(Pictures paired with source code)
>>>>
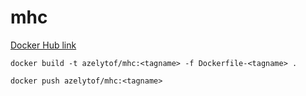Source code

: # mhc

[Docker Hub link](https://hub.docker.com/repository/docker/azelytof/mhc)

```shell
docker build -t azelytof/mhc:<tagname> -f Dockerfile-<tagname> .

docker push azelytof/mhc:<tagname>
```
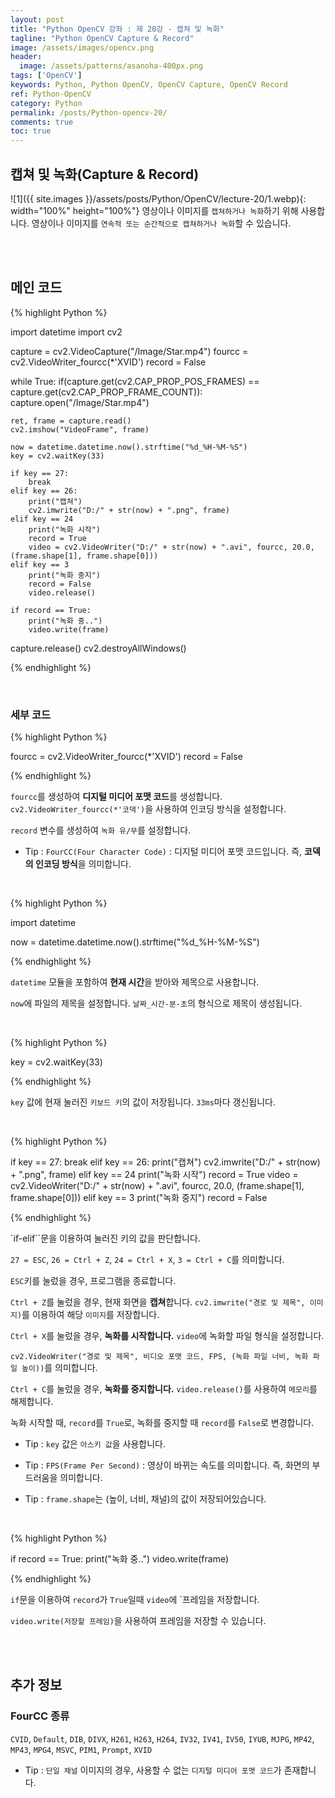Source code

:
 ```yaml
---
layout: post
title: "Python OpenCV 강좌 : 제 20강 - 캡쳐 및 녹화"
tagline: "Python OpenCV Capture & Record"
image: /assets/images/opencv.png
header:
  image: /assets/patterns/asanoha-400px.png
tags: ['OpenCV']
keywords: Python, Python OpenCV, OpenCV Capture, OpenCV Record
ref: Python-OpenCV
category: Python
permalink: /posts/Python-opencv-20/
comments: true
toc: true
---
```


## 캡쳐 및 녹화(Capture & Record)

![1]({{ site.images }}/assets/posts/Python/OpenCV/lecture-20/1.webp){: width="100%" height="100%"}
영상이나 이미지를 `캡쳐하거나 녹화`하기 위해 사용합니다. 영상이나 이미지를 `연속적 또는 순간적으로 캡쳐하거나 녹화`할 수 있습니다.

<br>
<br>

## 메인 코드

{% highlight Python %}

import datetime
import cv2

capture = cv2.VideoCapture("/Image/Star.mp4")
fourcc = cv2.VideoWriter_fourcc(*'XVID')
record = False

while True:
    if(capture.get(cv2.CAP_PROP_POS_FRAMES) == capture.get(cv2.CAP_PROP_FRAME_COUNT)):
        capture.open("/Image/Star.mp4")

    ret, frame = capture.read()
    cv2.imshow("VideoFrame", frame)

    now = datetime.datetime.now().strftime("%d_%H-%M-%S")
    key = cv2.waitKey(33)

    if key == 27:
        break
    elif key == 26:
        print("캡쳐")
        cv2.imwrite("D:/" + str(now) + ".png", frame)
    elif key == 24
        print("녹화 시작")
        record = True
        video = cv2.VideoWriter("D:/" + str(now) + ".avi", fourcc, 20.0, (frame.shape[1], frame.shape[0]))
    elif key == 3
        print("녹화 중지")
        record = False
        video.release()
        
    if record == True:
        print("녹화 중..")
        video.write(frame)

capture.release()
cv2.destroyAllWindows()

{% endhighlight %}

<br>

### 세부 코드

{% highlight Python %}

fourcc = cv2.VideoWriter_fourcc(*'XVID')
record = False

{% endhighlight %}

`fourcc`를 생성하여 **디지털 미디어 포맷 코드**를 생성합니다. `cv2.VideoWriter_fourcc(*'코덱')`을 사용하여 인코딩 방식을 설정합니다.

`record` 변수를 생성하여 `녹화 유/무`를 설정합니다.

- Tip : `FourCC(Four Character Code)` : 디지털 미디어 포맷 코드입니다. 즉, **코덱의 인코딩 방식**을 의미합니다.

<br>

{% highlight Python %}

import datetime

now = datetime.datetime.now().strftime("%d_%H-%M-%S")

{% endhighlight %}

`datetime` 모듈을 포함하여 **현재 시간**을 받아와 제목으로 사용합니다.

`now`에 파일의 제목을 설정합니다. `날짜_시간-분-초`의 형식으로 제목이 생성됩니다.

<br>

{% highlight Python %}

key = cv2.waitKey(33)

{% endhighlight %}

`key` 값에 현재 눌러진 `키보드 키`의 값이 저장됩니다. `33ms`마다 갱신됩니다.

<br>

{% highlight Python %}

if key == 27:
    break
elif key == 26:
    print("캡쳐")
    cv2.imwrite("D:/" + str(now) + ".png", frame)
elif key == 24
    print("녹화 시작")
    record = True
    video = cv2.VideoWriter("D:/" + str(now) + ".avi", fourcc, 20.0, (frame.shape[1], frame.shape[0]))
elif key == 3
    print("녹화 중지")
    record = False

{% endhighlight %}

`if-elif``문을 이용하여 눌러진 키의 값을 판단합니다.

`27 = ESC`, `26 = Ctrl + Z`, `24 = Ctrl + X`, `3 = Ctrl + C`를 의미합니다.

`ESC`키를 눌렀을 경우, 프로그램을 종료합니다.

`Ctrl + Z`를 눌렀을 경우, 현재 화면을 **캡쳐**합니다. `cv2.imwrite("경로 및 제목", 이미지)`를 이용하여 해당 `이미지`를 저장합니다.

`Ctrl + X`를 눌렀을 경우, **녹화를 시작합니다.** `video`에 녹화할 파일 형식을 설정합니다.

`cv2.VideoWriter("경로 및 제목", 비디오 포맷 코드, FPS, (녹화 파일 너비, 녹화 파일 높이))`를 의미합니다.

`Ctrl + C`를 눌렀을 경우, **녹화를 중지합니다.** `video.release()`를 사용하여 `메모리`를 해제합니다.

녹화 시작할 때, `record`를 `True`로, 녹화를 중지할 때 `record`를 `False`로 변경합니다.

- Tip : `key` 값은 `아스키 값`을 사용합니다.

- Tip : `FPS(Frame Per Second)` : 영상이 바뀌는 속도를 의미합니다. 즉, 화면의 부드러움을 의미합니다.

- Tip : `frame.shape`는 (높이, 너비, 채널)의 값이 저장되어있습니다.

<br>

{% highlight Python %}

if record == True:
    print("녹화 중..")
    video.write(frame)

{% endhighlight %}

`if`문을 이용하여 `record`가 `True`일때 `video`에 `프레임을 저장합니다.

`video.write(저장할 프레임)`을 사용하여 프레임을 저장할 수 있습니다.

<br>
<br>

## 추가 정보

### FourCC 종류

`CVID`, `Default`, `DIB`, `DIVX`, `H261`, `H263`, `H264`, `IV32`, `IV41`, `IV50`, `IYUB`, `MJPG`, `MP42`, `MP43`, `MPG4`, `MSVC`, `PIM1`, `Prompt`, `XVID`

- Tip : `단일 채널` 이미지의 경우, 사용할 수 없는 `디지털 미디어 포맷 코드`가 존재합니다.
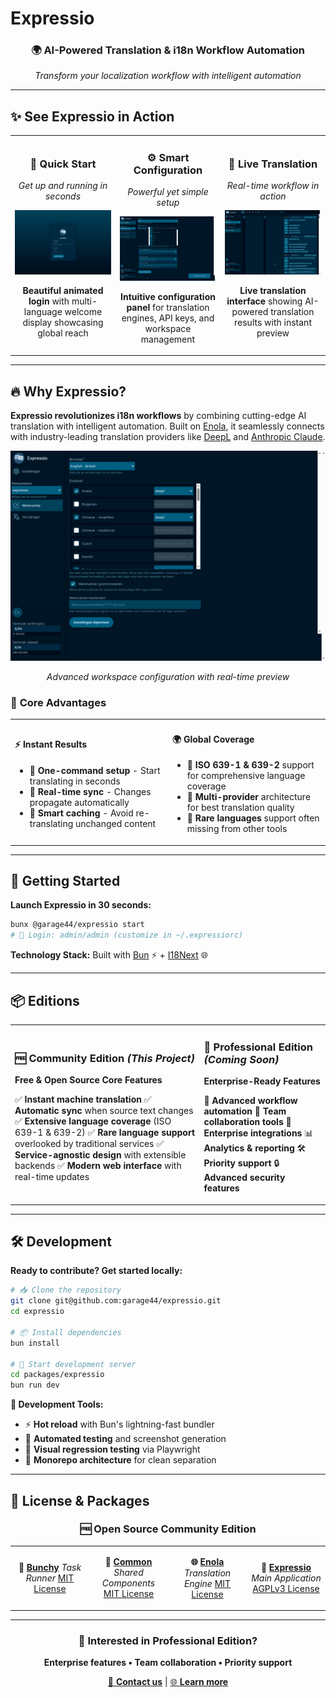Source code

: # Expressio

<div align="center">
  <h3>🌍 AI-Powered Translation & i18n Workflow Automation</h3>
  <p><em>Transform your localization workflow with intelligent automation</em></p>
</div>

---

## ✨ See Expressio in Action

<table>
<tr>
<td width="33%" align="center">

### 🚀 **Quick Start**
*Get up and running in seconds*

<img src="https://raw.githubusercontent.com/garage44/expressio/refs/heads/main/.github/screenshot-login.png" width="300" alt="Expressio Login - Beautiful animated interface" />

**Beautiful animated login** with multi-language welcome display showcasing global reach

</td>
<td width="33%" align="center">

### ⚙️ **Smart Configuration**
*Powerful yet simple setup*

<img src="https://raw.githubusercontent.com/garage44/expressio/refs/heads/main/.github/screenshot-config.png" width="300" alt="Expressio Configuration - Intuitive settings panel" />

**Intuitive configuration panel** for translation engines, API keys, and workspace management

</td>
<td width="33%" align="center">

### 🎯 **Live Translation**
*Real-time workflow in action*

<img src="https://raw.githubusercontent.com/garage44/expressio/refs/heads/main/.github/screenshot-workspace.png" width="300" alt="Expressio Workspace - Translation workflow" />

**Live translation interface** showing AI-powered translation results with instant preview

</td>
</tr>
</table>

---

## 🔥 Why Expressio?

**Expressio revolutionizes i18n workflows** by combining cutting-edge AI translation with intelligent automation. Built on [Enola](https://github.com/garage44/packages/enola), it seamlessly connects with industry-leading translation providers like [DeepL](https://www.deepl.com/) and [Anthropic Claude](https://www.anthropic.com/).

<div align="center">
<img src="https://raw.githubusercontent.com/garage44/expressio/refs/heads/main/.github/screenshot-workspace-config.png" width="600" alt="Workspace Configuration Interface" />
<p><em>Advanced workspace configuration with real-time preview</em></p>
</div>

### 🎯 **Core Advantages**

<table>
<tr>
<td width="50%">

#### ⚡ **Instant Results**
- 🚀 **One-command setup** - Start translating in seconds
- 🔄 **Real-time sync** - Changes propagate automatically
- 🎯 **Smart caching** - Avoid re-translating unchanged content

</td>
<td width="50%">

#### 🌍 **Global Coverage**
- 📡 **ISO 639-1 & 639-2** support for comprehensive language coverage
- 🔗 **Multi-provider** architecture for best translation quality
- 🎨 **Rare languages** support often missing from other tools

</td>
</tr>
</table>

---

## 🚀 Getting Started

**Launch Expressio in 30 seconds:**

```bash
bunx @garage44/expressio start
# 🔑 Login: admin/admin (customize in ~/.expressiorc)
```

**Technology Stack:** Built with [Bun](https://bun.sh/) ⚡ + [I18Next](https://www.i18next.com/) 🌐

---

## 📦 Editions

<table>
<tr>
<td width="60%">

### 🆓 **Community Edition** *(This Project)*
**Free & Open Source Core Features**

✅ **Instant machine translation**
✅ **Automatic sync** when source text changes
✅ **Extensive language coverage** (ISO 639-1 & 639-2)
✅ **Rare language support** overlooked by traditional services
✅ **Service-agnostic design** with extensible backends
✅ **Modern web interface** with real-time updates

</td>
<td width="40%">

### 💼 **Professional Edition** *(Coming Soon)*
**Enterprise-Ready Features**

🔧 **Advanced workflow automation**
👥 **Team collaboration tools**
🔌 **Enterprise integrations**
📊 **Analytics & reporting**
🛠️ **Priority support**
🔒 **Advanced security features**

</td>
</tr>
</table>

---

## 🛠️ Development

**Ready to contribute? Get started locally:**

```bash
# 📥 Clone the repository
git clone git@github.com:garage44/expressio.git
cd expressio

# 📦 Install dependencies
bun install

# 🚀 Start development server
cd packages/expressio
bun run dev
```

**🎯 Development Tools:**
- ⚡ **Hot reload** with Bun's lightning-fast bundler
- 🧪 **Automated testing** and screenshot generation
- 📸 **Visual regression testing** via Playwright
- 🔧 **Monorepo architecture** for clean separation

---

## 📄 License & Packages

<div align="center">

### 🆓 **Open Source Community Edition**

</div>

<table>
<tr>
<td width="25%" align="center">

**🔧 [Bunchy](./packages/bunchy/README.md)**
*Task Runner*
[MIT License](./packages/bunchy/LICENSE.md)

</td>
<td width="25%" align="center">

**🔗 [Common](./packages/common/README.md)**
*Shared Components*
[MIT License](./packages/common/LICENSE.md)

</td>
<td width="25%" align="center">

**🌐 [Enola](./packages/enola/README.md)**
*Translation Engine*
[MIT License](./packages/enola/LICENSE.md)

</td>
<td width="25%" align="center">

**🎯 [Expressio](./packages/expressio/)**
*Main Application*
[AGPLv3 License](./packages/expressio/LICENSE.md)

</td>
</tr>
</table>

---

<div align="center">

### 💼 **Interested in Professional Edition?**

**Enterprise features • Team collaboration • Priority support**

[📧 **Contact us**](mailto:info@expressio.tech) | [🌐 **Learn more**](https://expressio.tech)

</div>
<<<<
■ **Exercise brief**: If a line in the records above holds the string "License", copy it.

■ **Answer**:
## 📄 License & Packages
[MIT License](./packages/bunchy/LICENSE.md)
[MIT License](./packages/common/LICENSE.md)
[MIT License](./packages/enola/LICENSE.md)
[AGPLv3 License](./packages/expressio/LICENSE.md)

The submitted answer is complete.